Limited Access Through Hormuz
South Korea has also received some relief. Iran’s ambassador to Seoul, Saeed Koozechi, confirmed that South Korean vessels may pass through the Strait of Hormuz, provided they coordinate in advance with Iranian authorities.
“There are no problems with the vessels,” Koozechi said through an interpreter. “But in order for them to pass through, you need coordination, prior consultations with the Iranian military and government.”
Significant Impact on Global Shipping
According to BIMCO’s chief shipping analyst Niels Rasmussen, around 130 containerships remain stranded in the Gulf, representing approximately 1.5 percent of global fleet capacity. He estimates that about 3 percent of global container volumes are currently unable to move, directly affecting roughly 5 percent of global vessel demand. Because many ships operating in the Gulf also serve ports in Pakistan and India, the broader impact extends to nearly 10 percent of the global fleet.
BIMCO has modeled two possible scenarios: one where the Strait of Hormuz remains effectively closed and another where operations resume soon. However, Rasmussen noted that challenges remain in both cases.
“Whether the Strait of Hormuz remains effectively closed or not, we expect a slight weakening of the global supply/demand balance in 2026 and 2027. However, if transits do not resume, liner operators will face substantial extra costs due to higher oil prices while cargo volumes will be reduced,” he said.
Structural Challenges in the Region
Turloch Mooney, global head of port intelligence and analytics at S\&P Global, highlighted the structural limitations of the region.
“Unlike the Red Sea, there is no maritime alternative to the Gulf’s major hubs,” he said in a recent social media post. “Short-term feeder relays aren’t a solution; they are simply bottleneck migration.”

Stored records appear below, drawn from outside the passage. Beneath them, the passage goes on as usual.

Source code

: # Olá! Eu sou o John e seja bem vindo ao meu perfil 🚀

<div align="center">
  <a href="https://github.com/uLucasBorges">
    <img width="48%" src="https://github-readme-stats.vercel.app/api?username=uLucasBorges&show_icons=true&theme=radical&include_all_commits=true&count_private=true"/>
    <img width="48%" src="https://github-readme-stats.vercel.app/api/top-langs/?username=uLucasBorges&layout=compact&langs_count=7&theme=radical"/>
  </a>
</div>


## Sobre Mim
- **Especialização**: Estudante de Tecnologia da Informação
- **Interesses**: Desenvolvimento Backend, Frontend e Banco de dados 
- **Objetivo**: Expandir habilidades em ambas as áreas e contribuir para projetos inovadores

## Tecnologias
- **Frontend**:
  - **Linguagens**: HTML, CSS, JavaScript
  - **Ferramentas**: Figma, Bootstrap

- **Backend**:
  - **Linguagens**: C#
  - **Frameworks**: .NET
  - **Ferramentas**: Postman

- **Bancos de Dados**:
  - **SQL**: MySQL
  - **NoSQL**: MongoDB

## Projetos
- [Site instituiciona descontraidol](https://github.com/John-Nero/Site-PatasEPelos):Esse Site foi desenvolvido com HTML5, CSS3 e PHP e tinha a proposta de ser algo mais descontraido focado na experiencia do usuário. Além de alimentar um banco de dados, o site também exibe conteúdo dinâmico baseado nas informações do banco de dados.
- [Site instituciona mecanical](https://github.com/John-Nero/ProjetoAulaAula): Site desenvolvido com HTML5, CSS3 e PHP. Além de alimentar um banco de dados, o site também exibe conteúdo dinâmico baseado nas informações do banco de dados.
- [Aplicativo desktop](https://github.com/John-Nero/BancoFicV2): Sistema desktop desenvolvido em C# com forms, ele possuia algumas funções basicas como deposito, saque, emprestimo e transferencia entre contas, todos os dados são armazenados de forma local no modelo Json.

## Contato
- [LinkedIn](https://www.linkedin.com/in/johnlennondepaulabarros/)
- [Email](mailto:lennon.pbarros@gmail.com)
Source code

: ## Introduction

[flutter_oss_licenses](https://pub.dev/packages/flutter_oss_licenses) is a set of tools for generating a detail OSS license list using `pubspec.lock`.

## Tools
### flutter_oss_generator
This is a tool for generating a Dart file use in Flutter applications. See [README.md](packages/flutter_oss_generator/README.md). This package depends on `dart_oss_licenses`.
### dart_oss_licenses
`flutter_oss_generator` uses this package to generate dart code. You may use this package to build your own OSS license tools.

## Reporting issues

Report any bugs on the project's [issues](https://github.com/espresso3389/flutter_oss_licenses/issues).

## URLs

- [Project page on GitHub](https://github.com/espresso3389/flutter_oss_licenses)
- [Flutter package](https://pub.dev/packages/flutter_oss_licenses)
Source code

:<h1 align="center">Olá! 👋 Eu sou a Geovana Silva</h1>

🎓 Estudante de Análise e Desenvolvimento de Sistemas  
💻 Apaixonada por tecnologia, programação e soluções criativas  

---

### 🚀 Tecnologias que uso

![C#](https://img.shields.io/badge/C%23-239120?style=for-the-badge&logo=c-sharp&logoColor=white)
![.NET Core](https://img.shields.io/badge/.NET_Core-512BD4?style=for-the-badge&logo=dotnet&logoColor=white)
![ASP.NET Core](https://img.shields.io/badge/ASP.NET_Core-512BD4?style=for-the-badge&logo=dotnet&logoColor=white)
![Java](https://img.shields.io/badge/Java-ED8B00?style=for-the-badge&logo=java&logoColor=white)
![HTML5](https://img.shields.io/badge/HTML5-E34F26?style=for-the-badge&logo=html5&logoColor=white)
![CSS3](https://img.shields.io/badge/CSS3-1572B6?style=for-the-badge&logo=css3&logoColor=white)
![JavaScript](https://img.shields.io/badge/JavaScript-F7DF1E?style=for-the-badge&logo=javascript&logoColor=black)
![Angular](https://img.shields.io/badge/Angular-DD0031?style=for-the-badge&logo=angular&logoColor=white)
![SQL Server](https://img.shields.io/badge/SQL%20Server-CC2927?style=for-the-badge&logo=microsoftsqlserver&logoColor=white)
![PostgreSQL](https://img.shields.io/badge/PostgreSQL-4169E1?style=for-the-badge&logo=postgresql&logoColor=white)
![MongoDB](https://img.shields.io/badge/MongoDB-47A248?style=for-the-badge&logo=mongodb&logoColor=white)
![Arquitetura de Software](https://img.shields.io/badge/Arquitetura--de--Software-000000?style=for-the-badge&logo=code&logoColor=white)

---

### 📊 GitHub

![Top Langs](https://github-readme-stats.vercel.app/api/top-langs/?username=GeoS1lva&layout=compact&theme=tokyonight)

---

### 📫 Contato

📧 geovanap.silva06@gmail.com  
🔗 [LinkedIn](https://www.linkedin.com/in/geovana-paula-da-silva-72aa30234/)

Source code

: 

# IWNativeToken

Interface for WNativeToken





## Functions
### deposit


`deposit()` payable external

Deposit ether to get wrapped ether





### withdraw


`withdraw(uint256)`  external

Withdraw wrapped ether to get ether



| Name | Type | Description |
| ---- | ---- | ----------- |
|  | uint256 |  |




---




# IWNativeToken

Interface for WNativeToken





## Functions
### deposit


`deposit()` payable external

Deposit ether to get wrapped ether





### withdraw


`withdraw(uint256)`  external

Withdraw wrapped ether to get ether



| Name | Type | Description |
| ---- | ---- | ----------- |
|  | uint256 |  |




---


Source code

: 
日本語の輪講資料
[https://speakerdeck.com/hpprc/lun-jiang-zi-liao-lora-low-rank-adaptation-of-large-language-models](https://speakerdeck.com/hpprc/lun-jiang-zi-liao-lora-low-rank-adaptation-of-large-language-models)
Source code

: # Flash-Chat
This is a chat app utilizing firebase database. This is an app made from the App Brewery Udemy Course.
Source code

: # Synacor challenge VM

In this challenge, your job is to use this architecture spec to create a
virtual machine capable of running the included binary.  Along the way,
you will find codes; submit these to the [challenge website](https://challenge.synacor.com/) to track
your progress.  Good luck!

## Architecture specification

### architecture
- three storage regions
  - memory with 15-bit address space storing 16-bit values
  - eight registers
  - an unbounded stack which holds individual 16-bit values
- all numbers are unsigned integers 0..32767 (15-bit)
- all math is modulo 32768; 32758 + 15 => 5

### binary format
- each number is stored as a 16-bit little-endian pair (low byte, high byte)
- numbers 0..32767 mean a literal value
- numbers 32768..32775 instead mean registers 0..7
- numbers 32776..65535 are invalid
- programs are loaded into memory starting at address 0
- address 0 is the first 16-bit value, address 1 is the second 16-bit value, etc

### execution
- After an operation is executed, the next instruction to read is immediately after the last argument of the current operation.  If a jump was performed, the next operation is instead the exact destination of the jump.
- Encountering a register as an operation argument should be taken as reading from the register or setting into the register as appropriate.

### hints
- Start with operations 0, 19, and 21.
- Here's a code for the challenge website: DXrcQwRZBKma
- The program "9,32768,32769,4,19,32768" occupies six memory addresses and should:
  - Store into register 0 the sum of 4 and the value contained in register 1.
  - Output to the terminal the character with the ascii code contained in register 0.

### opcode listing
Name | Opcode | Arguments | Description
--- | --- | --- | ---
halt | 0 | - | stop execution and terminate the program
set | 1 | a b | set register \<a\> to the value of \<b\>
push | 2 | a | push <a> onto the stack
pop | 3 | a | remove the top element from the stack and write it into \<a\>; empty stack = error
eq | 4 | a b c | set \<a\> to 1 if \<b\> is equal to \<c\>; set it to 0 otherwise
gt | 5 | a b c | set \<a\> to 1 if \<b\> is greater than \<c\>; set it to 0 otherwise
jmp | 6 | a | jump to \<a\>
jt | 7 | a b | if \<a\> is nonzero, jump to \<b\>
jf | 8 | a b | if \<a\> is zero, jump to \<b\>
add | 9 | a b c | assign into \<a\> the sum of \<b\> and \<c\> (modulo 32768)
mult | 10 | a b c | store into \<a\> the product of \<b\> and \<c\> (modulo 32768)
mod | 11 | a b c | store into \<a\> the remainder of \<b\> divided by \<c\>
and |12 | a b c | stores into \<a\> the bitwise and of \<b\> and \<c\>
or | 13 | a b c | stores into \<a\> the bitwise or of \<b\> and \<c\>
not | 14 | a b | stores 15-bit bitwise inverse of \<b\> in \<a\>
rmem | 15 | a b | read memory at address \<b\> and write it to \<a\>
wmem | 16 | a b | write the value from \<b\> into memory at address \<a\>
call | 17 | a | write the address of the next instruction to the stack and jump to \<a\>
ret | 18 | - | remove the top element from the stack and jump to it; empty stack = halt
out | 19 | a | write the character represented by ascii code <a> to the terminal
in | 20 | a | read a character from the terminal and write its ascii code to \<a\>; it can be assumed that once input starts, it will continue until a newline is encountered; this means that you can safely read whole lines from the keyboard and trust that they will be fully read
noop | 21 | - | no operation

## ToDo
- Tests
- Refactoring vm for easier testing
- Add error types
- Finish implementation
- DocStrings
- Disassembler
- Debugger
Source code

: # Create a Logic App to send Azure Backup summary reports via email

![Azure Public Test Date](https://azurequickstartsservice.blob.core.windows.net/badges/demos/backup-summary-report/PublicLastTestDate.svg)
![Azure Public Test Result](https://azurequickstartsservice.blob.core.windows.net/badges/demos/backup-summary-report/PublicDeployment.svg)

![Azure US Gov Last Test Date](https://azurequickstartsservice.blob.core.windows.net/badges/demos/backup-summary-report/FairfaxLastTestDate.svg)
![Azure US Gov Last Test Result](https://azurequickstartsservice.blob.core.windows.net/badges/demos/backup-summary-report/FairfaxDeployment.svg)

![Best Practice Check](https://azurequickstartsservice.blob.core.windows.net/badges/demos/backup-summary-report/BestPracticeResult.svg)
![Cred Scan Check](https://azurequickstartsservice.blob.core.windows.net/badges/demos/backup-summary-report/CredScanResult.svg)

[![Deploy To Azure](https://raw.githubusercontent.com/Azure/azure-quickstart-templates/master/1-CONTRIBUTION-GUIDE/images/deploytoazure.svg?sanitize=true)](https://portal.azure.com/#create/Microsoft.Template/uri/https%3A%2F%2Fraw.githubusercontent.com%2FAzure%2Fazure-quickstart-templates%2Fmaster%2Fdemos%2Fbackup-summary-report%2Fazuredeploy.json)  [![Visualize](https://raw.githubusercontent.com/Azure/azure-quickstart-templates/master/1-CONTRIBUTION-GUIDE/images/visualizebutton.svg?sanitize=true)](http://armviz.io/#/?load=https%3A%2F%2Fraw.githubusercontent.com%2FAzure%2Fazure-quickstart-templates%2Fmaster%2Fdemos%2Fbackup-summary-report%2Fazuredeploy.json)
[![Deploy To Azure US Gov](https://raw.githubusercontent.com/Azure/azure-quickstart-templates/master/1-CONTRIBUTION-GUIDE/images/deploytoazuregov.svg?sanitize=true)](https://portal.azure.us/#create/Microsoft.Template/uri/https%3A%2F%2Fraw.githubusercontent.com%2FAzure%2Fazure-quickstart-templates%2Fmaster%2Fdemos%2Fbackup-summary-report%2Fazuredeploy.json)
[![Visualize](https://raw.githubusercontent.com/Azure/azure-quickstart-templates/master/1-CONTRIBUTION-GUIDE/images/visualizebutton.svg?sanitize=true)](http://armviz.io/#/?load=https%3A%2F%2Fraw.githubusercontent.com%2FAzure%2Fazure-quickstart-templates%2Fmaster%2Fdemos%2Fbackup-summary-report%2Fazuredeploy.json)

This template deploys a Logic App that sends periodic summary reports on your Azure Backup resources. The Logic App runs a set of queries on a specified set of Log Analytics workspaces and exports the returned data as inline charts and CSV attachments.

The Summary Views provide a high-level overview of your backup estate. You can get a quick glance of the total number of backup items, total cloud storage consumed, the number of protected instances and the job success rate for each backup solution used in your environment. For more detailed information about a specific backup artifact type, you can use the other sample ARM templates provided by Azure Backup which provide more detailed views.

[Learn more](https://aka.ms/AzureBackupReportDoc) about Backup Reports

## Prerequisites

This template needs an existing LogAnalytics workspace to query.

Mooney described the Gulf as a geographical cul-de-sac and used the term “network bifurcation” to describe a situation where shipping schedules have become increasingly unreliable.
Freight Rates and Market Response
Despite ongoing disruption, freight rates have started to ease. According to Linerlytica, the initial rate increases triggered by the Middle East situation have been offset by the redeployment of vessels to alternative routes.
Capacity utilization across major trade lanes remains too low to sustain the rate hikes introduced in mid-March, leading carriers to roll back those increases. Early signals from new transpacific contracts suggest rates are holding close to last year’s levels, although shippers are facing higher fuel surcharges.
Operational Adjustments
On the operational side, Hapag-Lloyd has introduced free live tracking for both dry and refrigerated containers in the region. This allows customers to monitor their shipments in real time, providing greater visibility during a period of continued uncertainty.
Overall, while challenges remain, recent developments suggest a cautious shift toward stabilization in the container shipping market.